New Hampshire
Two more settlements remain to be considered before a survey of the
foundations of New England can be called complete. When the Reverend John
Wheelwright, the friend of Anne Hutchinson, was driven from Massachusetts
and took his way northward to the region of Squamscott Falls where he
founded Exeter, he entered a territory of grants and claims and rights of
possession that render the early history of New Hampshire a tangle of
difficulties. Out of a grant to Gorges and Mason of the stretch of coast
between the Merrimac and the Kennebec in 1622, and a confirmation of
Mason's right to the region between the Merrimac and the Piscataqua, arose
the settlement of Strawberry Bank, or Portsmouth, and accompanying it a
controversy over the title to the soil that lasted throughout the colonial
period. Mason called his territory New Hampshire; Gorges planned to call
the region that he received New Somersetshire; and both designations took
root, one as the name of a colony, the other as that of a county in Maine.

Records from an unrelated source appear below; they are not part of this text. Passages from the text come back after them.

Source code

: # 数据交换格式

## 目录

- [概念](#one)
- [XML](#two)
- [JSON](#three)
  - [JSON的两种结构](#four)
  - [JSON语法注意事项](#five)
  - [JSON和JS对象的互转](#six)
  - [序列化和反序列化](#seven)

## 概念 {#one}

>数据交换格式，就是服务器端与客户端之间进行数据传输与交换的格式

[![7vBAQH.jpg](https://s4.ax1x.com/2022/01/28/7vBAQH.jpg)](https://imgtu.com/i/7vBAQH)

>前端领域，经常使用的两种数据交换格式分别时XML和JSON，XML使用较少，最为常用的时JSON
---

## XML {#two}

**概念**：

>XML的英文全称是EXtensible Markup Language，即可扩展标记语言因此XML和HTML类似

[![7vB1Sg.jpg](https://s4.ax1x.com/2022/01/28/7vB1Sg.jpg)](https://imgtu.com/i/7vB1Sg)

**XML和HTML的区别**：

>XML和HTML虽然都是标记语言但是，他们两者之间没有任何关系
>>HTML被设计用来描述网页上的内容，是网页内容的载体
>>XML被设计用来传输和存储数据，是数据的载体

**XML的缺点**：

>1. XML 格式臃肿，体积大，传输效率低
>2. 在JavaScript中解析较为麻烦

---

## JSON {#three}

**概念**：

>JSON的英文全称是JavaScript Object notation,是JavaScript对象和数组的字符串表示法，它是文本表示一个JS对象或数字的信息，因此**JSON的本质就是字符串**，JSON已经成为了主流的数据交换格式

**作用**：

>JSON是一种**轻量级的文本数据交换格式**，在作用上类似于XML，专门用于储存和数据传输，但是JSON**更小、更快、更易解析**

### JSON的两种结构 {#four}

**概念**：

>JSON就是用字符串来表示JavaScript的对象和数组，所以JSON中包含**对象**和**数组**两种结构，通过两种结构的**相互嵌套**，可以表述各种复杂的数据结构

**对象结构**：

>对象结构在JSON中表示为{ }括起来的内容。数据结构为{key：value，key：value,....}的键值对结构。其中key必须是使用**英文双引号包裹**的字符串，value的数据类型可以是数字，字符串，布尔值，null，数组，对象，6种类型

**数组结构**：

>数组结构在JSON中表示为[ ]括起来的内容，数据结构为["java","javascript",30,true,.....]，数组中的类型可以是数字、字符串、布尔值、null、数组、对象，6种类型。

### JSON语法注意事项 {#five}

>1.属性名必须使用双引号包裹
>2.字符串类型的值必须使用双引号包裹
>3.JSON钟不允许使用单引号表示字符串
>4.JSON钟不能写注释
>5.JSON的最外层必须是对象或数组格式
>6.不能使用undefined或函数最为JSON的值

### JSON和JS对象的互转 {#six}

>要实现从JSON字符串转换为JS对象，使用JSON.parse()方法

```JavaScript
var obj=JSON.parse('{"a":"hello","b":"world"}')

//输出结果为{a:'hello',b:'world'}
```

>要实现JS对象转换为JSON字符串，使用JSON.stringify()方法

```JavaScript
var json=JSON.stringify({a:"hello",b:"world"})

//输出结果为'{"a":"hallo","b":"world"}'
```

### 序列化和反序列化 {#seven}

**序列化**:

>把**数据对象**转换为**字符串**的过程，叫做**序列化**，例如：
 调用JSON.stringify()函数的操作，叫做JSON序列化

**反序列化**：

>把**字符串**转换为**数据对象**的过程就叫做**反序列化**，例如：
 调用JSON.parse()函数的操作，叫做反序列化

At an earlier date, merchants of Bristol and Shrewsbury had become
interested in this part of New England and had sent over one Edward
Hilton, who some time before 1627 began a settlement at Dover. The share
of the Bristol merchants was purchased in 1633 by the English lords and
gentlemen already concerned in the Connecticut settlement, for the
purpose, it may be, of furnishing another refuge in New England, should
conditions at home demand their withdrawal overseas. But nothing came of
their purchase except an unfortunate controversy with Plymouth colony over
trading boundaries on the Kennebec.
The men established on this northern frontier were often lawless and
difficult to control, of loose habits and morals, and intent on their own
profit; and the region itself was inhospitable to organized and settled
government. Yet out of these somewhat nebulous beginnings, four
settlements arose — Portsmouth (Masonian and Anglican), Dover (Anglican
and Puritan), Exeter and Hampton (both Puritan), each with its civil
compact and each an independent town. The inhabitants were few in number,
and "the generality, of mean and low estates," and little disposed to
union among themselves. But in 1638-1639, when Massachusetts discovered
that one interpretation of her charter would carry her northern boundary
to a point above them, she took them under her protecting wing. After
considerable debate this jurisdiction was recognized and the New Hampshire
and Maine towns were brought within her boundaries. Henceforth, for many
years a number of these towns, though in part Anglican communities and
never burdened with the requirement that their freemen be church members,
were represented in the general court at Boston. Nevertheless the Mason
and Gorges adherents — whose Anglican and pro-monarchical sympathies were
hostile to Puritan control and who were supported by the persistent
efforts of the Mason family in England — were able to obtain the
separation of New Hampshire from Massachusetts in 1678. Maine, however,
remained a part of the Bay Colony to the end of the colonial period.